**Problem requirements**: Restate every line of the data word for word, except for the images.

....

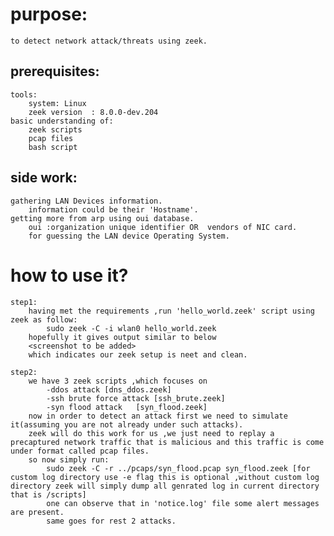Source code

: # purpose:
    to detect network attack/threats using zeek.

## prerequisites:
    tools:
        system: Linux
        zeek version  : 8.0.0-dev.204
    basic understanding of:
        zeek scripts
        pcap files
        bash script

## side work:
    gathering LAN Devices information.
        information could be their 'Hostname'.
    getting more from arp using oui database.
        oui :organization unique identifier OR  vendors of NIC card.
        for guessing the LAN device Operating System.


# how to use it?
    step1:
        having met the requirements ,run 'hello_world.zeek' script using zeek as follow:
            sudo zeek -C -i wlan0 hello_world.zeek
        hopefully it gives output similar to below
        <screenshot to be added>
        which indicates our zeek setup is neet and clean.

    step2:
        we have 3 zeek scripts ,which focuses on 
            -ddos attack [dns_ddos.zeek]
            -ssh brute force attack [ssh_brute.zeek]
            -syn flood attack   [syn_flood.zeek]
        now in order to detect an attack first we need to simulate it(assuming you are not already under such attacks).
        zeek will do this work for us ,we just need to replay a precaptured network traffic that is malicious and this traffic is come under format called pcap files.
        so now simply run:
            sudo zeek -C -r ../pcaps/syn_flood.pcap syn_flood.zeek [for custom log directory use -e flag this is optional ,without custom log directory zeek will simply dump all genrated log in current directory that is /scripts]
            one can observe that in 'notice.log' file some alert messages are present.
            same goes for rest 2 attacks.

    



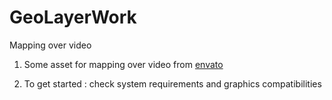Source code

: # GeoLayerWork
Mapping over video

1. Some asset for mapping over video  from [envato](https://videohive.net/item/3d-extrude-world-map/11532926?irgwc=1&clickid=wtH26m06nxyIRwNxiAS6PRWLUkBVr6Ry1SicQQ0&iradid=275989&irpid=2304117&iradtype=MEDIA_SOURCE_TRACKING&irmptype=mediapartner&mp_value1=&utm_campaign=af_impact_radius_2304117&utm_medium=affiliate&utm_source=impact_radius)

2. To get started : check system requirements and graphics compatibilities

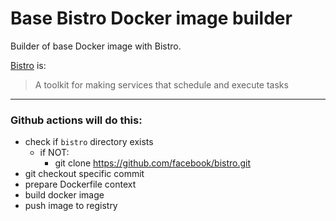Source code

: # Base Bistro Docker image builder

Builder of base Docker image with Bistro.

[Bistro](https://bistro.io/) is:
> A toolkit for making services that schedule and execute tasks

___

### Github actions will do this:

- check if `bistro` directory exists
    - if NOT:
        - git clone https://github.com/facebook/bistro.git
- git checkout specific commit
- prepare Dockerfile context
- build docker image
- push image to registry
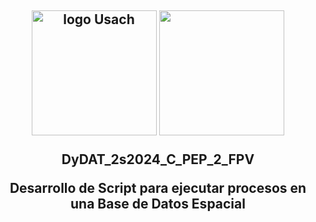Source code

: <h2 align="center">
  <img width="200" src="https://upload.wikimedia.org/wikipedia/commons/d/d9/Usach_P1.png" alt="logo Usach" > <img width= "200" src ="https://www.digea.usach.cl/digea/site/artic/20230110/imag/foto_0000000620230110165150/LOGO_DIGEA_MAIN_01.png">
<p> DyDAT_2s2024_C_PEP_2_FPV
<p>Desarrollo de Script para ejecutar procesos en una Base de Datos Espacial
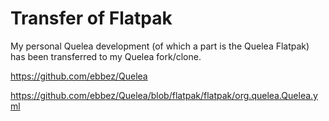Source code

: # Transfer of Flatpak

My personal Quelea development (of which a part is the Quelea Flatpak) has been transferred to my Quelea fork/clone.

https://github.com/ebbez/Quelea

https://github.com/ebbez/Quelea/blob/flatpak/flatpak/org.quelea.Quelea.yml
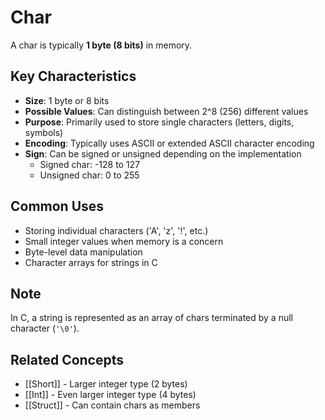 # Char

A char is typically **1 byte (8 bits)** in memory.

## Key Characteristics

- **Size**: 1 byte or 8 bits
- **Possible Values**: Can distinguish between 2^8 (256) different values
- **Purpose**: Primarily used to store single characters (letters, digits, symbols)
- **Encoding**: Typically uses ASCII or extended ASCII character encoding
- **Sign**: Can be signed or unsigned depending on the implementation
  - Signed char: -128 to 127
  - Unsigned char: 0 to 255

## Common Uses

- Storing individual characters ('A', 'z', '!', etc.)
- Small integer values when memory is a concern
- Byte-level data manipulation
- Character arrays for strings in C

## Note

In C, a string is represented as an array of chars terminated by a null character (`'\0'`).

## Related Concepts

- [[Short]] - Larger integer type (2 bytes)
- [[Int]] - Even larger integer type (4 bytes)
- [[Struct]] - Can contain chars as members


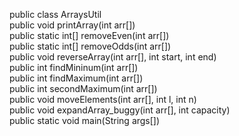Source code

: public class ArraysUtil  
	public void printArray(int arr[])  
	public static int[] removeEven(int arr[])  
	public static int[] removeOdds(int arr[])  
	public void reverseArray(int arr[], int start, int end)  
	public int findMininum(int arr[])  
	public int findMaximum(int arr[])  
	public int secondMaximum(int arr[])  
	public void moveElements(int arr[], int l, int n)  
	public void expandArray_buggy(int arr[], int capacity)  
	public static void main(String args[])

....

**Solution for this problem**:
Source code

: # purpose:
    to detect network attack/threats using zeek.

## prerequisites:
    tools:
        system: Linux
        zeek version  : 8.0.0-dev.204
    basic understanding of:
        zeek scripts
        pcap files
        bash script

## side work:
    gathering LAN Devices information.
        information could be their 'Hostname'.
    getting more from arp using oui database.
        oui :organization unique identifier OR  vendors of NIC card.
        for guessing the LAN device Operating System.


# how to use it?
    step1:
        having met the requirements ,run 'hello_world.zeek' script using zeek as follow:
            sudo zeek -C -i wlan0 hello_world.zeek
        hopefully it gives output similar to below
        <screenshot to be added>
        which indicates our zeek setup is neet and clean.

    step2:
        we have 3 zeek scripts ,which focuses on 
            -ddos attack [dns_ddos.zeek]
            -ssh brute force attack [ssh_brute.zeek]
            -syn flood attack   [syn_flood.zeek]
        now in order to detect an attack first we need to simulate it(assuming you are not already under such attacks).
        zeek will do this work for us ,we just need to replay a precaptured network traffic that is malicious and this traffic is come under format called pcap files.
        so now simply run:
            sudo zeek -C -r ../pcaps/syn_flood.pcap syn_flood.zeek [for custom log directory use -e flag this is optional ,without custom log directory zeek will simply dump all genrated log in current directory that is /scripts]
            one can observe that in 'notice.log' file some alert messages are present.
            same goes for rest 2 attacks.

    



Source code

: # GeoLayerWork
Mapping over video

1. Some asset for mapping over video  from [envato](https://videohive.net/item/3d-extrude-world-map/11532926?irgwc=1&clickid=wtH26m06nxyIRwNxiAS6PRWLUkBVr6Ry1SicQQ0&iradid=275989&irpid=2304117&iradtype=MEDIA_SOURCE_TRACKING&irmptype=mediapartner&mp_value1=&utm_campaign=af_impact_radius_2304117&utm_medium=affiliate&utm_source=impact_radius)

2. To get started : check system requirements and graphics compatibilities

Source code

: # Base Bistro Docker image builder

Builder of base Docker image with Bistro.

[Bistro](https://bistro.io/) is:
> A toolkit for making services that schedule and execute tasks

___

### Github actions will do this:

- check if `bistro` directory exists
    - if NOT:
        - git clone https://github.com/facebook/bistro.git
- git checkout specific commit
- prepare Dockerfile context
- build docker image
- push image to registry
Source code

: <h2 align="center">
  <img width="200" src="https://upload.wikimedia.org/wikipedia/commons/d/d9/Usach_P1.png" alt="logo Usach" > <img width= "200" src ="https://www.digea.usach.cl/digea/site/artic/20230110/imag/foto_0000000620230110165150/LOGO_DIGEA_MAIN_01.png">
<p> DyDAT_2s2024_C_PEP_2_FPV
<p>Desarrollo de Script para ejecutar procesos en una Base de Datos Espacial
Source code

: # Transfer of Flatpak

My personal Quelea development (of which a part is the Quelea Flatpak) has been transferred to my Quelea fork/clone.

https://github.com/ebbez/Quelea

https://github.com/ebbez/Quelea/blob/flatpak/flatpak/org.quelea.Quelea.yml
 # Char

A char is typically **1 byte (8 bits)** in memory.

## Key Characteristics

- **Size**: 1 byte or 8 bits
- **Possible Values**: Can distinguish between 2^8 (256) different values
- **Purpose**: Primarily used to store single characters (letters, digits, symbols)
- **Encoding**: Typically uses ASCII or extended ASCII character encoding
- **Sign**: Can be signed or unsigned depending on the implementation
  - Signed char: -128 to 127
  - Unsigned char: 0 to 255

## Common Uses

- Storing individual characters ('A', 'z', '!', etc.)
- Small integer values when memory is a concern
- Byte-level data manipulation
- Character arrays for strings in C

## Note

In C, a string is represented as an array of chars terminated by a null character (`'\0'`).

## Related Concepts

- [[Short]] - Larger integer type (2 bytes)
- [[Int]] - Even larger integer type (4 bytes)
- [[Struct]] - Can contain chars as members


Source code

: public class ArraysUtil  
	public void printArray(int arr[])  
	public static int[] removeEven(int arr[])  
	public static int[] removeOdds(int arr[])  
	public void reverseArray(int arr[], int start, int end)  
	public int findMininum(int arr[])  
	public int findMaximum(int arr[])  
	public int secondMaximum(int arr[])  
	public void moveElements(int arr[], int l, int n)  
	public void expandArray_buggy(int arr[], int capacity)  
	public static void main(String args[])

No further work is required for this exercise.